PROBLEM TO WORK ON: All of the entries below should be printed exactly; the pictures are to be left out.

(Document images with source code)
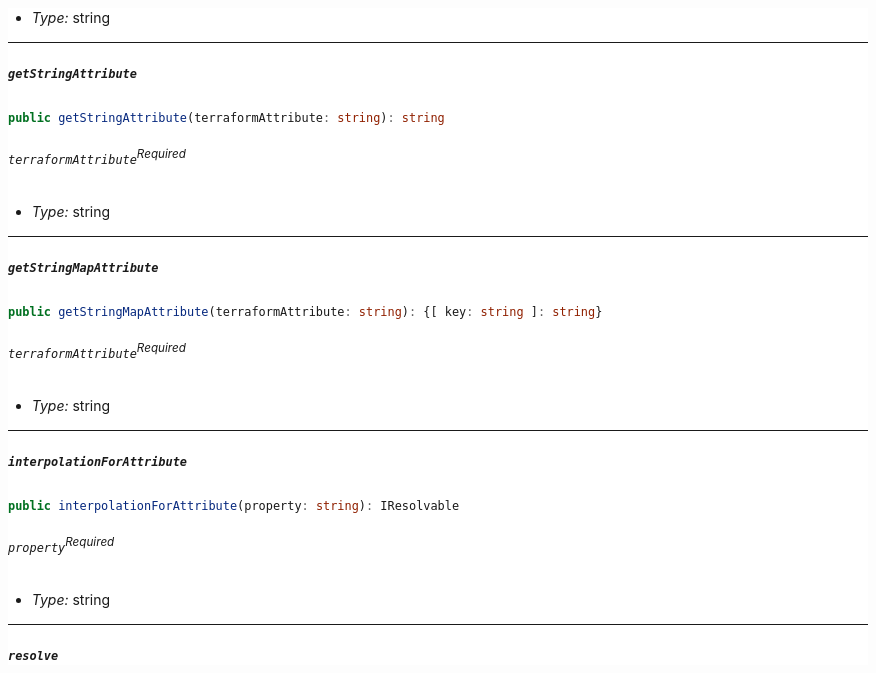 - *Type:* string

---

##### `getStringAttribute` <a name="getStringAttribute" id="@cdktf/provider-azurerm.pimActiveRoleAssignment.PimActiveRoleAssignmentScheduleOutputReference.getStringAttribute"></a>

```typescript
public getStringAttribute(terraformAttribute: string): string
```

###### `terraformAttribute`<sup>Required</sup> <a name="terraformAttribute" id="@cdktf/provider-azurerm.pimActiveRoleAssignment.PimActiveRoleAssignmentScheduleOutputReference.getStringAttribute.parameter.terraformAttribute"></a>

- *Type:* string

---

##### `getStringMapAttribute` <a name="getStringMapAttribute" id="@cdktf/provider-azurerm.pimActiveRoleAssignment.PimActiveRoleAssignmentScheduleOutputReference.getStringMapAttribute"></a>

```typescript
public getStringMapAttribute(terraformAttribute: string): {[ key: string ]: string}
```

###### `terraformAttribute`<sup>Required</sup> <a name="terraformAttribute" id="@cdktf/provider-azurerm.pimActiveRoleAssignment.PimActiveRoleAssignmentScheduleOutputReference.getStringMapAttribute.parameter.terraformAttribute"></a>

- *Type:* string

---

##### `interpolationForAttribute` <a name="interpolationForAttribute" id="@cdktf/provider-azurerm.pimActiveRoleAssignment.PimActiveRoleAssignmentScheduleOutputReference.interpolationForAttribute"></a>

```typescript
public interpolationForAttribute(property: string): IResolvable
```

###### `property`<sup>Required</sup> <a name="property" id="@cdktf/provider-azurerm.pimActiveRoleAssignment.PimActiveRoleAssignmentScheduleOutputReference.interpolationForAttribute.parameter.property"></a>

- *Type:* string

---

##### `resolve` <a name="resolve" id="@cdktf/provider-azurerm.pimActiveRoleAssignment.PimActiveRoleAssignmentScheduleOutputReference.resolve"></a>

YOUR SOLUTION:
 - *Type:* string

---

##### `getStringAttribute` <a name="getStringAttribute" id="@cdktf/provider-azurerm.pimActiveRoleAssignment.PimActiveRoleAssignmentScheduleOutputReference.getStringAttribute"></a>

```typescript
public getStringAttribute(terraformAttribute: string): string
```

###### `terraformAttribute`<sup>Required</sup> <a name="terraformAttribute" id="@cdktf/provider-azurerm.pimActiveRoleAssignment.PimActiveRoleAssignmentScheduleOutputReference.getStringAttribute.parameter.terraformAttribute"></a>

- *Type:* string

---

##### `getStringMapAttribute` <a name="getStringMapAttribute" id="@cdktf/provider-azurerm.pimActiveRoleAssignment.PimActiveRoleAssignmentScheduleOutputReference.getStringMapAttribute"></a>

```typescript
public getStringMapAttribute(terraformAttribute: string): {[ key: string ]: string}
```

###### `terraformAttribute`<sup>Required</sup> <a name="terraformAttribute" id="@cdktf/provider-azurerm.pimActiveRoleAssignment.PimActiveRoleAssignmentScheduleOutputReference.getStringMapAttribute.parameter.terraformAttribute"></a>

- *Type:* string

---

##### `interpolationForAttribute` <a name="interpolationForAttribute" id="@cdktf/provider-azurerm.pimActiveRoleAssignment.PimActiveRoleAssignmentScheduleOutputReference.interpolationForAttribute"></a>

```typescript
public interpolationForAttribute(property: string): IResolvable
```

###### `property`<sup>Required</sup> <a name="property" id="@cdktf/provider-azurerm.pimActiveRoleAssignment.PimActiveRoleAssignmentScheduleOutputReference.interpolationForAttribute.parameter.property"></a>

- *Type:* string

---

##### `resolve` <a name="resolve" id="@cdktf/provider-azurerm.pimActiveRoleAssignment.PimActiveRoleAssignmentScheduleOutputReference.resolve"></a>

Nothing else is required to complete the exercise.